[Records drawn from a dataset]
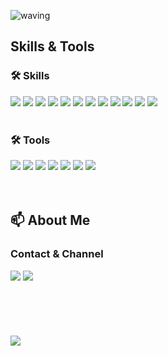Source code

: ![waving](https://capsule-render.vercel.app/api?type=waving&height=200&text=Yeonjee&nbsp;Song&fontAlign=50&fontAlignY=40&color=C2DED1&fontColor=354259)
## Skills & Tools
### :hammer_and_wrench: Skills
<img src="https://img.shields.io/badge/Java-red?style=flat-square&logo=Java&logoColor=white"/>  <img src="https://img.shields.io/badge/Oracle-F80000?style=flat-square&logo=Oracle&logoColor=white"/>
<img src="https://img.shields.io/badge/HTML5-E34F26?style=flat-square&logo=HTML5&logoColor=white"/>
<img src="https://img.shields.io/badge/CSS3-1572B6?style=flat-square&logo=CSS3&logoColor=white"/>
<img src="https://img.shields.io/badge/JavaScript-F7DF1E?style=flat-square&logo=JavaScript&logoColor=white"/>
<img src="https://img.shields.io/badge/jQuery-0769AD?style=flat-square&logo=jQuery&logoColor=white"/>
<img src="https://img.shields.io/badge/AJAX-blue?style=flat-square&logo=AJAX&logoColor=white"/>
<img src="https://img.shields.io/badge/MyBatis-black?style=flat-square&logo=MyBatis&logoColor=white"/>
<img src="https://img.shields.io/badge/Spring Framework-6DB33F?style=flat-square&logo=Spring&logoColor=white"/>
<img src="https://img.shields.io/badge/Spring Boot-6DB33F?style=flat-square&logo=Spring Boot&logoColor=white"/>
<img src="https://img.shields.io/badge/Log4j-red?style=flat-square&logo=Log4j&logoColor=white"/>
<img src="https://img.shields.io/badge/JUnit5-25A162?style=flat-square&logo=JUnit5&logoColor=white"/><br><br>
### :hammer_and_wrench: Tools
<img src="https://img.shields.io/badge/Git-F05032?style=flat-square&logo=Git&logoColor=white"/>  <img src="https://img.shields.io/badge/SQL Devloper-gray?style=flat-square&logo=SQL&logoColor=white"/>
<img src="https://img.shields.io/badge/Visual Studio Code-007ACC?style=flat-square&logo=Visual Studio Code&logoColor=white"/>
<img src="https://img.shields.io/badge/diagrams.net-F08705?style=flat-square&logo=diagrams.net&logoColor=white"/>
<img src="https://img.shields.io/badge/ERDCloud-navy?style=flat-square&logo=ERDCloud&logoColor=white"/>
<img src="https://img.shields.io/badge/Figma-F24E1E?style=flat-square&logo=Figma&logoColor=white"/>
<img src="https://img.shields.io/badge/Whimsical-purple?style=flat-square&logo=Whimsical&logoColor=white"/><br><br><br>
## :mailbox: About Me
### Contact & Channel
<a href="mailto:yeonjee.song@gmail.com"><img src="https://img.shields.io/badge/Gmail-EA4335?style=flat-square&logo=Gmail&logoColor=white"/></a>
<a href="https://bit.ly/3wPCVa5"><img src="https://img.shields.io/badge/Notion-000000?style=flat-square&logo=Notion&logoColor=white"/></a>
<br><br><br><br><br><br>
<img src="https://hits.seeyoufarm.com/api/count/incr/badge.svg?url=https%3A%2F%2Fgithub.com%2FYeonjeeSong&count_bg=%23000000&title_bg=%23000000&icon=github.svg&icon_color=%23E7E7E7&title=GitHub&edge_flat=false)"/>

<!---
YeonjeeSong/YeonjeeSong is a ✨ special ✨ repository because its `README.md` (this file) appears on your GitHub profile.
You can click the Preview link to take a look at your changes.
--->
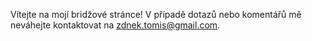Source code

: 
Vítejte na mojí bridžové stránce! V případě dotazů nebo komentářů mě neváhejte kontaktovat na [zdnek.tomis@gmail.com](mailto:zdnek.tomis@gmail.com).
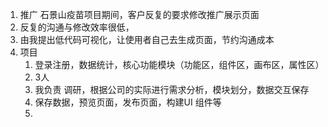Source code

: 1. 推广 石景山疫苗项目期间，客户反复的要求修改推广展示页面
2. 反复的沟通与修改效率很低，
3. 由我提出低代码可视化，让使用者自己去生成页面，节约沟通成本
4. 项目
	1. 登录注册，数据统计，核心功能模块（功能区，组件区，画布区，属性区）
	2. 3人
	3. 我负责 调研，根据公司的实际进行需求分析，模块划分，数据交互保存
	4. 保存数据，预览页面，发布页面，构建UI 组件等
	5.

▶ _ACTION ITEM_:
Repeat the data above starting at the line with "3. 由我提出低代码可视化，让使用者自己去生成页面，节约沟通成本" and ending at its last line, exactly, with no other lines.

▶ _YOUR RESPONSE_:
3. 由我提出低代码可视化，让使用者自己去生成页面，节约沟通成本
4. 项目
	1. 登录注册，数据统计，核心功能模块（功能区，组件区，画布区，属性区）
	2. 3人
	3. 我负责 调研，根据公司的实际进行需求分析，模块划分，数据交互保存
	4. 保存数据，预览页面，发布页面，构建UI 组件等
	5.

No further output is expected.